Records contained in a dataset
= = = = = = =

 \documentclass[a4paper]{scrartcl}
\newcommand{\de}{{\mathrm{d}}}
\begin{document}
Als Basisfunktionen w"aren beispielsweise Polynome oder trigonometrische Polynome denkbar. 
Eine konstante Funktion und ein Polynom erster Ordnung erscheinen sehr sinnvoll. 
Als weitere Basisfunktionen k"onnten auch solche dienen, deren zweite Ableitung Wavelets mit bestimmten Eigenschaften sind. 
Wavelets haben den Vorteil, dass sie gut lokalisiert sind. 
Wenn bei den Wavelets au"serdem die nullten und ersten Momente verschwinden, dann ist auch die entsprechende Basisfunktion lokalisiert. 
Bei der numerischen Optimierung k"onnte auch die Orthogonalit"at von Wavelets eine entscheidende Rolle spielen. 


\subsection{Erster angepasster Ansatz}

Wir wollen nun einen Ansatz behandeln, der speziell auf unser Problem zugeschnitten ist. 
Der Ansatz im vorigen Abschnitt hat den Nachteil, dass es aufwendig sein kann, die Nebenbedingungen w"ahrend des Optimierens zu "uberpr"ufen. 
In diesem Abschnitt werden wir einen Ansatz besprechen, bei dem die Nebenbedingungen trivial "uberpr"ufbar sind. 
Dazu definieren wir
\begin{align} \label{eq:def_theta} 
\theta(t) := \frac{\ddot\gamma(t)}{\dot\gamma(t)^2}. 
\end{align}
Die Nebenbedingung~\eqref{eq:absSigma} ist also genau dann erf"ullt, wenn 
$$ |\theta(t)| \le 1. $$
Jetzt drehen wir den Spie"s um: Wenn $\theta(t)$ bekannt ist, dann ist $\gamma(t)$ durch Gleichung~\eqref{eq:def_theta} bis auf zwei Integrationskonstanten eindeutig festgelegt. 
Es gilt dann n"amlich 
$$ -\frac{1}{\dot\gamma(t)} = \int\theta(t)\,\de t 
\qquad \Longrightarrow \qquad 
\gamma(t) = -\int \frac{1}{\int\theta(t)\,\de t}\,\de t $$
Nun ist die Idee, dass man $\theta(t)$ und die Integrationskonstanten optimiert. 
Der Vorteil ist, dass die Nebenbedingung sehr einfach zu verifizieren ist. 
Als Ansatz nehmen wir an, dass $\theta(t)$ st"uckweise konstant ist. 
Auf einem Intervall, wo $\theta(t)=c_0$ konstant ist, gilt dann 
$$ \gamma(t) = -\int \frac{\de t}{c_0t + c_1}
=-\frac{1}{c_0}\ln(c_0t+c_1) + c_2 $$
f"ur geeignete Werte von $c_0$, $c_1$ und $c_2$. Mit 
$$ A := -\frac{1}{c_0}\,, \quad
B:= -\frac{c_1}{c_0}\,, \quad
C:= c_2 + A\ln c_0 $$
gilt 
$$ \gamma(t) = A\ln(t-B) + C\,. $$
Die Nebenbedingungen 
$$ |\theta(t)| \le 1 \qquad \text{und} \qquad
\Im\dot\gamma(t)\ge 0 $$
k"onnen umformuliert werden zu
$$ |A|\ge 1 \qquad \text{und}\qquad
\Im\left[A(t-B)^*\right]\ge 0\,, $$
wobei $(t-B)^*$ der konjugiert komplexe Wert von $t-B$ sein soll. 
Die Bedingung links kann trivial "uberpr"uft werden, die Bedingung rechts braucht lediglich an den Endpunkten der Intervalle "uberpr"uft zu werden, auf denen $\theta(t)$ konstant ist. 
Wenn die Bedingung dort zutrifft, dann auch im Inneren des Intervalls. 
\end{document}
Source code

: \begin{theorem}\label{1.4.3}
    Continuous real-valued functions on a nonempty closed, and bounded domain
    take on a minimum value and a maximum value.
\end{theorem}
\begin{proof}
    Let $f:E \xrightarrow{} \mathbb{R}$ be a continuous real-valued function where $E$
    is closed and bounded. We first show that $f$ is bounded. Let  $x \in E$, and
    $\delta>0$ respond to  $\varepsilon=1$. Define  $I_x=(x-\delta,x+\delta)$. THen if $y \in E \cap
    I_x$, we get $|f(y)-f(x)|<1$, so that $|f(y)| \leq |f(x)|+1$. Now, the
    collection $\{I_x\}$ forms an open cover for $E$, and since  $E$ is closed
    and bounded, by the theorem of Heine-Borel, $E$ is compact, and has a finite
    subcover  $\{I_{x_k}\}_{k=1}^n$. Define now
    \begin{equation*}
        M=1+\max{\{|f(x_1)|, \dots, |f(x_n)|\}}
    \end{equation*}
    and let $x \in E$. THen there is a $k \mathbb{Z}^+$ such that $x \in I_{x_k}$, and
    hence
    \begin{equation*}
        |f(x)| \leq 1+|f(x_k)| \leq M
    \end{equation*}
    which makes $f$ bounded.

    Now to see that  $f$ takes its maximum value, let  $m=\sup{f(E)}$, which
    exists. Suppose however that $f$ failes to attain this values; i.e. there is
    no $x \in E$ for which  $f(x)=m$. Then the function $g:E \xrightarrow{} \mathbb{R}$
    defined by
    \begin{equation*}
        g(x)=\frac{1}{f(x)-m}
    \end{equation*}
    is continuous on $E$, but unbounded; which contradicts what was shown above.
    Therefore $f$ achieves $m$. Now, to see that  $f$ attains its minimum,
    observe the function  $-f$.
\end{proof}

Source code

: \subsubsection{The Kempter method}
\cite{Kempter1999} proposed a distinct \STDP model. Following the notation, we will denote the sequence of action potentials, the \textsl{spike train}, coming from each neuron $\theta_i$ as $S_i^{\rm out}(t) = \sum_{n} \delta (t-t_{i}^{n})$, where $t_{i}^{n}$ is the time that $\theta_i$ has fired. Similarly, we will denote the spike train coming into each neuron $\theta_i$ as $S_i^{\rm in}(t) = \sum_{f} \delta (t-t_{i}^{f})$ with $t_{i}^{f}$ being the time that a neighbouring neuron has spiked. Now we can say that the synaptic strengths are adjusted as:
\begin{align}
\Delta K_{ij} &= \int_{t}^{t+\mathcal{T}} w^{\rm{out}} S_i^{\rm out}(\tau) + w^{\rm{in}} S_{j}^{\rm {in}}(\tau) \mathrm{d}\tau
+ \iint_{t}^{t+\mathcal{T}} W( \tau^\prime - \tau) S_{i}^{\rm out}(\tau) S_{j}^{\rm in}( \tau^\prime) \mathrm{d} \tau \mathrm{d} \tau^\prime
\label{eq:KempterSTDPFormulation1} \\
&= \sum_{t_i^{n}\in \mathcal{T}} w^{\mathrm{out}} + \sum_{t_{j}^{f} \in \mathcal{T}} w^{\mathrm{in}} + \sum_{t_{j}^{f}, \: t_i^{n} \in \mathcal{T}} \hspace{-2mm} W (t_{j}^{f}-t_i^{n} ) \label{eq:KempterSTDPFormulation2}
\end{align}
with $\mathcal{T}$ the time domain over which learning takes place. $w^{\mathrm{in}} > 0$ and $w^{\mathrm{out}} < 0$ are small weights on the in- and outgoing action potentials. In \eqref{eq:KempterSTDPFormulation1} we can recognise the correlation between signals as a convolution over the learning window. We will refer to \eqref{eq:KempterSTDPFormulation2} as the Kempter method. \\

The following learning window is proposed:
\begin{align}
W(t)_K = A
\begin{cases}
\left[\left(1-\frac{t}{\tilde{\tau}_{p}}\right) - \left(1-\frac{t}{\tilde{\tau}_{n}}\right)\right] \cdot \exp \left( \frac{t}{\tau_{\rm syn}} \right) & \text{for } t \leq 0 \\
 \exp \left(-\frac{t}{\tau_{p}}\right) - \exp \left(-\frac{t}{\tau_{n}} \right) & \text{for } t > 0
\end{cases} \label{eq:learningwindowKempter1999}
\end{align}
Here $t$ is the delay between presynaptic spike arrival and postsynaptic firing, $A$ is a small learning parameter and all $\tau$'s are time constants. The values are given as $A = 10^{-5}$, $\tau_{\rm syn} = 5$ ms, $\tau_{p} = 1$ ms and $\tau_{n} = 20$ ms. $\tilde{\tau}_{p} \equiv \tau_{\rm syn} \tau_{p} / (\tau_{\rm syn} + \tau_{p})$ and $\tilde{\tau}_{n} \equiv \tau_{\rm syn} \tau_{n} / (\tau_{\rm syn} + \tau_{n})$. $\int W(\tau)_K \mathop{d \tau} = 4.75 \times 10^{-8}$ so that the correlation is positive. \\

= = = = = = =

Across the data shown above, how many lines carry the string "Vorteil"? Reply with the figure by itself.

■ The answer
2